### TASK DIRECTIONS
Set down the entries once more, exactly as given.

(Beginning of RAW DATA)

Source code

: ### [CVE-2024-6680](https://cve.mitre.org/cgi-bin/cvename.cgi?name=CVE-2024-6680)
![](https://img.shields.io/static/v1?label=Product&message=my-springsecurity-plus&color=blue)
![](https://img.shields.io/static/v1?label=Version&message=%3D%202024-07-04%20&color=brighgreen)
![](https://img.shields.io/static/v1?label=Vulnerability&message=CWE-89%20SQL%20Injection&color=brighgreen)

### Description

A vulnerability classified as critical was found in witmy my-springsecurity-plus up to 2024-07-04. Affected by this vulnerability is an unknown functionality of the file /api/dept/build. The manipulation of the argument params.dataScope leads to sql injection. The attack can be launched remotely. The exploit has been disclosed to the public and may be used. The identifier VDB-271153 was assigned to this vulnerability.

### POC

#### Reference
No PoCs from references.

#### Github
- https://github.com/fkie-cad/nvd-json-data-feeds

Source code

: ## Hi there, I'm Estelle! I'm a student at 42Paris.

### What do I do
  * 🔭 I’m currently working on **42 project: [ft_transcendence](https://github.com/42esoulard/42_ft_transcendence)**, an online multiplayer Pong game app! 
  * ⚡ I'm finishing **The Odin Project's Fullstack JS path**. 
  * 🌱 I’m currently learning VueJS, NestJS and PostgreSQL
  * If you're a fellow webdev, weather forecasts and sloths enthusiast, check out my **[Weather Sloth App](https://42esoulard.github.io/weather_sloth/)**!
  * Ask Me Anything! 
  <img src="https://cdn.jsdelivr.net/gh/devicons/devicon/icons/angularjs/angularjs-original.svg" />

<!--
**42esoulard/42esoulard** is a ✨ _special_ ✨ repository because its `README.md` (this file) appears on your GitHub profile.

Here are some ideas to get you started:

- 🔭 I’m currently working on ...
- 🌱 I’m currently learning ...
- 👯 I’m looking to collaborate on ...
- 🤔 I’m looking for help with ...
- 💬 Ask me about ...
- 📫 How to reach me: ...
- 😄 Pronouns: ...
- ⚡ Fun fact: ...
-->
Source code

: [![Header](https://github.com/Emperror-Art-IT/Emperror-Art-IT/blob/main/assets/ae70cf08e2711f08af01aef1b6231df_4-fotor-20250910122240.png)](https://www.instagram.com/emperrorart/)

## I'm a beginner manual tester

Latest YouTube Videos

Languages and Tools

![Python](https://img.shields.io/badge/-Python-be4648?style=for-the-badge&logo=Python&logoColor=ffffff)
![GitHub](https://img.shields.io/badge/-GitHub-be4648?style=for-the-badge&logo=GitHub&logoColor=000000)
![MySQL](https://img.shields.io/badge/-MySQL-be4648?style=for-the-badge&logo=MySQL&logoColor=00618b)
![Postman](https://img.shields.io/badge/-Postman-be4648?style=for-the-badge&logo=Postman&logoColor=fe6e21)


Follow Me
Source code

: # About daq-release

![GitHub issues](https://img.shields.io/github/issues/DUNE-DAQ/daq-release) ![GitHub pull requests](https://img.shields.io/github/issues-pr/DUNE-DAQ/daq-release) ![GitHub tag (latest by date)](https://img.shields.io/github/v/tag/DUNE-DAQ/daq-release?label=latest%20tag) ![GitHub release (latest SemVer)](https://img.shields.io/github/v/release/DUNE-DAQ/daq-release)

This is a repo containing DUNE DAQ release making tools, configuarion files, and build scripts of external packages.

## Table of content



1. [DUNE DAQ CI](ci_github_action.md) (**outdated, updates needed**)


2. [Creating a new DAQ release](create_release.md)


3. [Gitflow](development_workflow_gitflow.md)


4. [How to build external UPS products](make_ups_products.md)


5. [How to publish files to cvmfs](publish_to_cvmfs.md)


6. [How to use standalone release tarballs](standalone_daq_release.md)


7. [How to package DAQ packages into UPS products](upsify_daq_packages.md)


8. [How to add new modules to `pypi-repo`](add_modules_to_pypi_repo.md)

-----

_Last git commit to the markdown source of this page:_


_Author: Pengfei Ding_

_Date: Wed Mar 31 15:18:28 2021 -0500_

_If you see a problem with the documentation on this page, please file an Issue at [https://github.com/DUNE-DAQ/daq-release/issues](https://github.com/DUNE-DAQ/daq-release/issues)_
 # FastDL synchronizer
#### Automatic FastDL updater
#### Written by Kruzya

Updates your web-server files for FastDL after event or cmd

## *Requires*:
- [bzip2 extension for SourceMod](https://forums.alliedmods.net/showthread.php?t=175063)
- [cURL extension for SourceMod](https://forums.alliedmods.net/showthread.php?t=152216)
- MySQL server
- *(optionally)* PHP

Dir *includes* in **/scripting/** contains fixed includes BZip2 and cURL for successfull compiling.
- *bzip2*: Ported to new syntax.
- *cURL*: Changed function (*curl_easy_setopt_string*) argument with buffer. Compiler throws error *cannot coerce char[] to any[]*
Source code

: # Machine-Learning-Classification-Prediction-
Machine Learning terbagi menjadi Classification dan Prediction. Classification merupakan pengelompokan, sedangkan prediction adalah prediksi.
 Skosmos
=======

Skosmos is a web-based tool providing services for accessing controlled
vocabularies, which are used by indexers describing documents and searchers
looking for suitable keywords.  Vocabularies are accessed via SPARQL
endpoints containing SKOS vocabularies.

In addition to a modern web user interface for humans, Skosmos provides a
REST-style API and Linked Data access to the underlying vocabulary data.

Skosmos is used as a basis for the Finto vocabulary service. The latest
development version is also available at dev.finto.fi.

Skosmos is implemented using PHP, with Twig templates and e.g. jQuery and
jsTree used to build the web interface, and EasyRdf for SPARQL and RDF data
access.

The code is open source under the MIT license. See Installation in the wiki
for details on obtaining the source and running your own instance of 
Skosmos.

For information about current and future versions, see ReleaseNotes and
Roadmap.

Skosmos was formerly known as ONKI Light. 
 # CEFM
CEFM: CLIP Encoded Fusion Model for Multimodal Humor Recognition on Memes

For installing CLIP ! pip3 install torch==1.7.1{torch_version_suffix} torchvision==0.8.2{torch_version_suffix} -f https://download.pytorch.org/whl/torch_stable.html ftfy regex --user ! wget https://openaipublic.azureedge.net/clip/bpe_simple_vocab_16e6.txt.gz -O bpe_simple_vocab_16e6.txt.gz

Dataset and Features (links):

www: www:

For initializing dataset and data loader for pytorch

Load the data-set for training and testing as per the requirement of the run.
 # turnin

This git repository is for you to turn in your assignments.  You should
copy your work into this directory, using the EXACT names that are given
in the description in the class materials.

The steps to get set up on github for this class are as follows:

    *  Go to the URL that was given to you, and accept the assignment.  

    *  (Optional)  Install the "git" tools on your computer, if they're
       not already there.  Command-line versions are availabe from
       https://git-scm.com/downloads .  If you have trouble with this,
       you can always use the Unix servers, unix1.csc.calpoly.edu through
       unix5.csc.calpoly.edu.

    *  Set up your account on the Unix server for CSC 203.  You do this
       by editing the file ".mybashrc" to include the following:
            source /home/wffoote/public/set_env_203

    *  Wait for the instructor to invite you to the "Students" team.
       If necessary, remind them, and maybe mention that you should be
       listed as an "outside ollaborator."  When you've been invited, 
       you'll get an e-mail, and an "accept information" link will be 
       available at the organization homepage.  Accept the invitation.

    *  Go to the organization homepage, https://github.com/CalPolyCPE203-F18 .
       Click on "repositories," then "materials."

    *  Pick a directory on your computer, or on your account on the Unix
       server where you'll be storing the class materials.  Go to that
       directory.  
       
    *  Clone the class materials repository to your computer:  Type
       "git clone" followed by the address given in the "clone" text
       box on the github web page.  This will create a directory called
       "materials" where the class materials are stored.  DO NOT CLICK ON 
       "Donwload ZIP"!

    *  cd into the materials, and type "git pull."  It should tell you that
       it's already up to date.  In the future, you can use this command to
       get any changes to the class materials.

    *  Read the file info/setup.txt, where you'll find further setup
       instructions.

(End of RAW DATA)

### ANSWER TO THIS PROBLEM
Source code

: ### [CVE-2024-6680](https://cve.mitre.org/cgi-bin/cvename.cgi?name=CVE-2024-6680)
![](https://img.shields.io/static/v1?label=Product&message=my-springsecurity-plus&color=blue)
![](https://img.shields.io/static/v1?label=Version&message=%3D%202024-07-04%20&color=brighgreen)
![](https://img.shields.io/static/v1?label=Vulnerability&message=CWE-89%20SQL%20Injection&color=brighgreen)

### Description

A vulnerability classified as critical was found in witmy my-springsecurity-plus up to 2024-07-04. Affected by this vulnerability is an unknown functionality of the file /api/dept/build. The manipulation of the argument params.dataScope leads to sql injection. The attack can be launched remotely. The exploit has been disclosed to the public and may be used. The identifier VDB-271153 was assigned to this vulnerability.

### POC

#### Reference
No PoCs from references.

#### Github
- https://github.com/fkie-cad/nvd-json-data-feeds

Source code

: ## Hi there, I'm Estelle! I'm a student at 42Paris.

### What do I do
  * 🔭 I’m currently working on **42 project: [ft_transcendence](https://github.com/42esoulard/42_ft_transcendence)**, an online multiplayer Pong game app! 
  * ⚡ I'm finishing **The Odin Project's Fullstack JS path**. 
  * 🌱 I’m currently learning VueJS, NestJS and PostgreSQL
  * If you're a fellow webdev, weather forecasts and sloths enthusiast, check out my **[Weather Sloth App](https://42esoulard.github.io/weather_sloth/)**!
  * Ask Me Anything! 
  <img src="https://cdn.jsdelivr.net/gh/devicons/devicon/icons/angularjs/angularjs-original.svg" />

<!--
**42esoulard/42esoulard** is a ✨ _special_ ✨ repository because its `README.md` (this file) appears on your GitHub profile.

Here are some ideas to get you started:

- 🔭 I’m currently working on ...
- 🌱 I’m currently learning ...
- 👯 I’m looking to collaborate on ...
- 🤔 I’m looking for help with ...
- 💬 Ask me about ...
- 📫 How to reach me: ...
- 😄 Pronouns: ...
- ⚡ Fun fact: ...
-->
Source code

: [![Header](https://github.com/Emperror-Art-IT/Emperror-Art-IT/blob/main/assets/ae70cf08e2711f08af01aef1b6231df_4-fotor-20250910122240.png)](https://www.instagram.com/emperrorart/)

## I'm a beginner manual tester

Latest YouTube Videos

Languages and Tools

![Python](https://img.shields.io/badge/-Python-be4648?style=for-the-badge&logo=Python&logoColor=ffffff)
![GitHub](https://img.shields.io/badge/-GitHub-be4648?style=for-the-badge&logo=GitHub&logoColor=000000)
![MySQL](https://img.shields.io/badge/-MySQL-be4648?style=for-the-badge&logo=MySQL&logoColor=00618b)
![Postman](https://img.shields.io/badge/-Postman-be4648?style=for-the-badge&logo=Postman&logoColor=fe6e21)


Follow Me
Source code

: # About daq-release

![GitHub issues](https://img.shields.io/github/issues/DUNE-DAQ/daq-release) ![GitHub pull requests](https://img.shields.io/github/issues-pr/DUNE-DAQ/daq-release) ![GitHub tag (latest by date)](https://img.shields.io/github/v/tag/DUNE-DAQ/daq-release?label=latest%20tag) ![GitHub release (latest SemVer)](https://img.shields.io/github/v/release/DUNE-DAQ/daq-release)

This is a repo containing DUNE DAQ release making tools, configuarion files, and build scripts of external packages.

## Table of content



1. [DUNE DAQ CI](ci_github_action.md) (**outdated, updates needed**)


2. [Creating a new DAQ release](create_release.md)


3. [Gitflow](development_workflow_gitflow.md)


4. [How to build external UPS products](make_ups_products.md)


5. [How to publish files to cvmfs](publish_to_cvmfs.md)


6. [How to use standalone release tarballs](standalone_daq_release.md)


7. [How to package DAQ packages into UPS products](upsify_daq_packages.md)


8. [How to add new modules to `pypi-repo`](add_modules_to_pypi_repo.md)

-----

_Last git commit to the markdown source of this page:_


_Author: Pengfei Ding_

_Date: Wed Mar 31 15:18:28 2021 -0500_

_If you see a problem with the documentation on this page, please file an Issue at [https://github.com/DUNE-DAQ/daq-release/issues](https://github.com/DUNE-DAQ/daq-release/issues)_
 # FastDL synchronizer
#### Automatic FastDL updater
#### Written by Kruzya

Updates your web-server files for FastDL after event or cmd

## *Requires*:
- [bzip2 extension for SourceMod](https://forums.alliedmods.net/showthread.php?t=175063)
- [cURL extension for SourceMod](https://forums.alliedmods.net/showthread.php?t=152216)
- MySQL server
- *(optionally)* PHP

Dir *includes* in **/scripting/** contains fixed includes BZip2 and cURL for successfull compiling.
- *bzip2*: Ported to new syntax.
- *cURL*: Changed function (*curl_easy_setopt_string*) argument with buffer. Compiler throws error *cannot coerce char[] to any[]*
Source code

: # Machine-Learning-Classification-Prediction-
Machine Learning terbagi menjadi Classification dan Prediction. Classification merupakan pengelompokan, sedangkan prediction adalah prediksi.
 Skosmos
=======

Skosmos is a web-based tool providing services for accessing controlled
vocabularies, which are used by indexers describing documents and searchers
looking for suitable keywords.  Vocabularies are accessed via SPARQL
endpoints containing SKOS vocabularies.

In addition to a modern web user interface for humans, Skosmos provides a
REST-style API and Linked Data access to the underlying vocabulary data.

Skosmos is used as a basis for the Finto vocabulary service. The latest
development version is also available at dev.finto.fi.

Skosmos is implemented using PHP, with Twig templates and e.g. jQuery and
jsTree used to build the web interface, and EasyRdf for SPARQL and RDF data
access.

The code is open source under the MIT license. See Installation in the wiki
for details on obtaining the source and running your own instance of 
Skosmos.

For information about current and future versions, see ReleaseNotes and
Roadmap.

Skosmos was formerly known as ONKI Light. 
 # CEFM
CEFM: CLIP Encoded Fusion Model for Multimodal Humor Recognition on Memes

For installing CLIP ! pip3 install torch==1.7.1{torch_version_suffix} torchvision==0.8.2{torch_version_suffix} -f https://download.pytorch.org/whl/torch_stable.html ftfy regex --user ! wget https://openaipublic.azureedge.net/clip/bpe_simple_vocab_16e6.txt.gz -O bpe_simple_vocab_16e6.txt.gz

Dataset and Features (links):

www: www:

For initializing dataset and data loader for pytorch

Load the data-set for training and testing as per the requirement of the run.
 # turnin

This git repository is for you to turn in your assignments.  You should
copy your work into this directory, using the EXACT names that are given
in the description in the class materials.

The steps to get set up on github for this class are as follows:

    *  Go to the URL that was given to you, and accept the assignment.  

    *  (Optional)  Install the "git" tools on your computer, if they're
       not already there.  Command-line versions are availabe from
       https://git-scm.com/downloads .  If you have trouble with this,
       you can always use the Unix servers, unix1.csc.calpoly.edu through
       unix5.csc.calpoly.edu.

    *  Set up your account on the Unix server for CSC 203.  You do this
       by editing the file ".mybashrc" to include the following:
            source /home/wffoote/public/set_env_203

    *  Wait for the instructor to invite you to the "Students" team.
       If necessary, remind them, and maybe mention that you should be
       listed as an "outside ollaborator."  When you've been invited, 
       you'll get an e-mail, and an "accept information" link will be 
       available at the organization homepage.  Accept the invitation.

    *  Go to the organization homepage, https://github.com/CalPolyCPE203-F18 .
       Click on "repositories," then "materials."

    *  Pick a directory on your computer, or on your account on the Unix
       server where you'll be storing the class materials.  Go to that
       directory.  
       
    *  Clone the class materials repository to your computer:  Type
       "git clone" followed by the address given in the "clone" text
       box on the github web page.  This will create a directory called
       "materials" where the class materials are stored.  DO NOT CLICK ON 
       "Donwload ZIP"!

    *  cd into the materials, and type "git pull."  It should tell you that
       it's already up to date.  In the future, you can use this command to
       get any changes to the class materials.

    *  Read the file info/setup.txt, where you'll find further setup
       instructions.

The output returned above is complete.